Data records
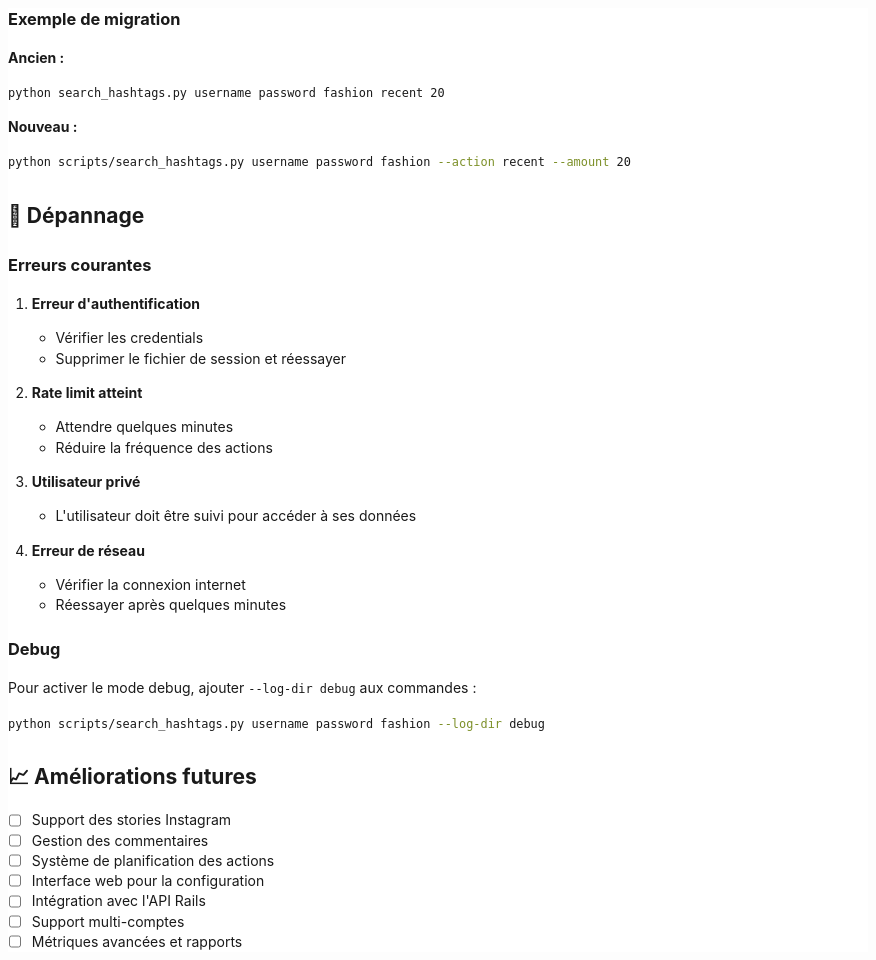 ### Exemple de migration

**Ancien :**
```bash
python search_hashtags.py username password fashion recent 20
```

**Nouveau :**
```bash
python scripts/search_hashtags.py username password fashion --action recent --amount 20
```

## 🐛 Dépannage

### Erreurs courantes

1. **Erreur d'authentification**
   - Vérifier les credentials
   - Supprimer le fichier de session et réessayer

2. **Rate limit atteint**
   - Attendre quelques minutes
   - Réduire la fréquence des actions

3. **Utilisateur privé**
   - L'utilisateur doit être suivi pour accéder à ses données

4. **Erreur de réseau**
   - Vérifier la connexion internet
   - Réessayer après quelques minutes

### Debug

Pour activer le mode debug, ajouter `--log-dir debug` aux commandes :

```bash
python scripts/search_hashtags.py username password fashion --log-dir debug
```

## 📈 Améliorations futures

- [ ] Support des stories Instagram
- [ ] Gestion des commentaires
- [ ] Système de planification des actions
- [ ] Interface web pour la configuration
- [ ] Intégration avec l'API Rails
- [ ] Support multi-comptes
- [ ] Métriques avancées et rapports
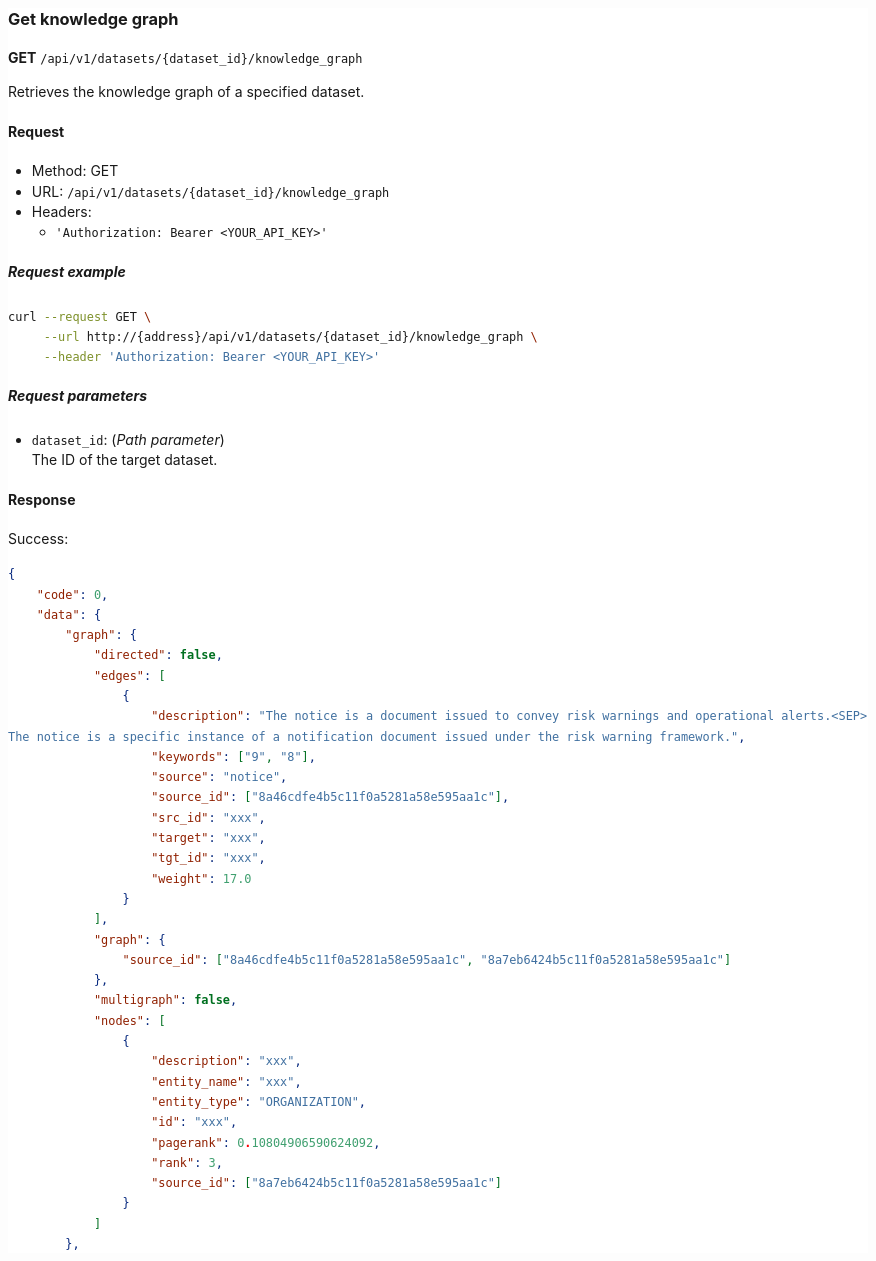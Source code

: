### Get knowledge graph

**GET** `/api/v1/datasets/{dataset_id}/knowledge_graph`

Retrieves the knowledge graph of a specified dataset.

#### Request

- Method: GET
- URL: `/api/v1/datasets/{dataset_id}/knowledge_graph`
- Headers:
  - `'Authorization: Bearer <YOUR_API_KEY>'`

##### Request example

```bash
curl --request GET \
     --url http://{address}/api/v1/datasets/{dataset_id}/knowledge_graph \
     --header 'Authorization: Bearer <YOUR_API_KEY>'
```

##### Request parameters

- `dataset_id`: (*Path parameter*)  
  The ID of the target dataset.

#### Response

Success:

```json
{
    "code": 0,
    "data": {
        "graph": {
            "directed": false,
            "edges": [
                {
                    "description": "The notice is a document issued to convey risk warnings and operational alerts.<SEP>The notice is a specific instance of a notification document issued under the risk warning framework.",
                    "keywords": ["9", "8"],
                    "source": "notice",
                    "source_id": ["8a46cdfe4b5c11f0a5281a58e595aa1c"],
                    "src_id": "xxx",
                    "target": "xxx",
                    "tgt_id": "xxx",
                    "weight": 17.0
                }
            ],
            "graph": {
                "source_id": ["8a46cdfe4b5c11f0a5281a58e595aa1c", "8a7eb6424b5c11f0a5281a58e595aa1c"]
            },
            "multigraph": false,
            "nodes": [
                {
                    "description": "xxx",
                    "entity_name": "xxx",
                    "entity_type": "ORGANIZATION",
                    "id": "xxx",
                    "pagerank": 0.10804906590624092,
                    "rank": 3,
                    "source_id": ["8a7eb6424b5c11f0a5281a58e595aa1c"]
                }
            ]
        },
```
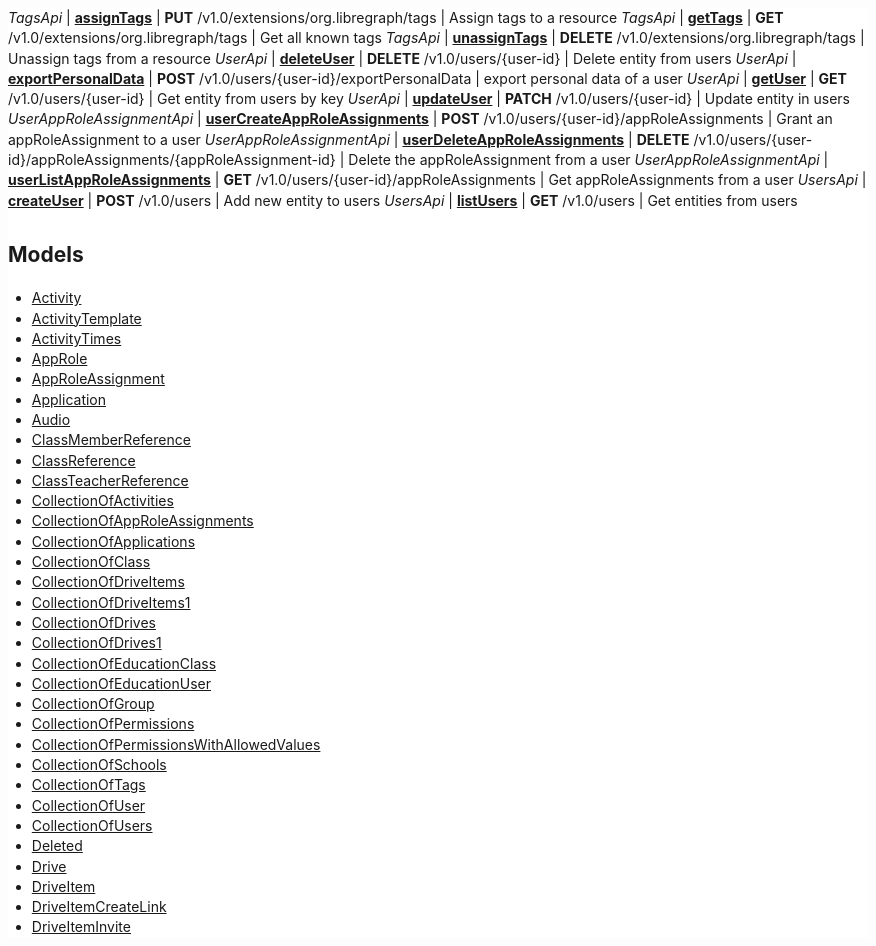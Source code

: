 *TagsApi* | [**assignTags**](docs/Api/TagsApi.md#assigntags) | **PUT** /v1.0/extensions/org.libregraph/tags | Assign tags to a resource
*TagsApi* | [**getTags**](docs/Api/TagsApi.md#gettags) | **GET** /v1.0/extensions/org.libregraph/tags | Get all known tags
*TagsApi* | [**unassignTags**](docs/Api/TagsApi.md#unassigntags) | **DELETE** /v1.0/extensions/org.libregraph/tags | Unassign tags from a resource
*UserApi* | [**deleteUser**](docs/Api/UserApi.md#deleteuser) | **DELETE** /v1.0/users/{user-id} | Delete entity from users
*UserApi* | [**exportPersonalData**](docs/Api/UserApi.md#exportpersonaldata) | **POST** /v1.0/users/{user-id}/exportPersonalData | export personal data of a user
*UserApi* | [**getUser**](docs/Api/UserApi.md#getuser) | **GET** /v1.0/users/{user-id} | Get entity from users by key
*UserApi* | [**updateUser**](docs/Api/UserApi.md#updateuser) | **PATCH** /v1.0/users/{user-id} | Update entity in users
*UserAppRoleAssignmentApi* | [**userCreateAppRoleAssignments**](docs/Api/UserAppRoleAssignmentApi.md#usercreateapproleassignments) | **POST** /v1.0/users/{user-id}/appRoleAssignments | Grant an appRoleAssignment to a user
*UserAppRoleAssignmentApi* | [**userDeleteAppRoleAssignments**](docs/Api/UserAppRoleAssignmentApi.md#userdeleteapproleassignments) | **DELETE** /v1.0/users/{user-id}/appRoleAssignments/{appRoleAssignment-id} | Delete the appRoleAssignment from a user
*UserAppRoleAssignmentApi* | [**userListAppRoleAssignments**](docs/Api/UserAppRoleAssignmentApi.md#userlistapproleassignments) | **GET** /v1.0/users/{user-id}/appRoleAssignments | Get appRoleAssignments from a user
*UsersApi* | [**createUser**](docs/Api/UsersApi.md#createuser) | **POST** /v1.0/users | Add new entity to users
*UsersApi* | [**listUsers**](docs/Api/UsersApi.md#listusers) | **GET** /v1.0/users | Get entities from users

## Models

- [Activity](docs/Model/Activity.md)
- [ActivityTemplate](docs/Model/ActivityTemplate.md)
- [ActivityTimes](docs/Model/ActivityTimes.md)
- [AppRole](docs/Model/AppRole.md)
- [AppRoleAssignment](docs/Model/AppRoleAssignment.md)
- [Application](docs/Model/Application.md)
- [Audio](docs/Model/Audio.md)
- [ClassMemberReference](docs/Model/ClassMemberReference.md)
- [ClassReference](docs/Model/ClassReference.md)
- [ClassTeacherReference](docs/Model/ClassTeacherReference.md)
- [CollectionOfActivities](docs/Model/CollectionOfActivities.md)
- [CollectionOfAppRoleAssignments](docs/Model/CollectionOfAppRoleAssignments.md)
- [CollectionOfApplications](docs/Model/CollectionOfApplications.md)
- [CollectionOfClass](docs/Model/CollectionOfClass.md)
- [CollectionOfDriveItems](docs/Model/CollectionOfDriveItems.md)
- [CollectionOfDriveItems1](docs/Model/CollectionOfDriveItems1.md)
- [CollectionOfDrives](docs/Model/CollectionOfDrives.md)
- [CollectionOfDrives1](docs/Model/CollectionOfDrives1.md)
- [CollectionOfEducationClass](docs/Model/CollectionOfEducationClass.md)
- [CollectionOfEducationUser](docs/Model/CollectionOfEducationUser.md)
- [CollectionOfGroup](docs/Model/CollectionOfGroup.md)
- [CollectionOfPermissions](docs/Model/CollectionOfPermissions.md)
- [CollectionOfPermissionsWithAllowedValues](docs/Model/CollectionOfPermissionsWithAllowedValues.md)
- [CollectionOfSchools](docs/Model/CollectionOfSchools.md)
- [CollectionOfTags](docs/Model/CollectionOfTags.md)
- [CollectionOfUser](docs/Model/CollectionOfUser.md)
- [CollectionOfUsers](docs/Model/CollectionOfUsers.md)
- [Deleted](docs/Model/Deleted.md)
- [Drive](docs/Model/Drive.md)
- [DriveItem](docs/Model/DriveItem.md)
- [DriveItemCreateLink](docs/Model/DriveItemCreateLink.md)
- [DriveItemInvite](docs/Model/DriveItemInvite.md)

Work required> Working from the records above, tally the lines that contain "quelques" and give only the total.

Written solution> 2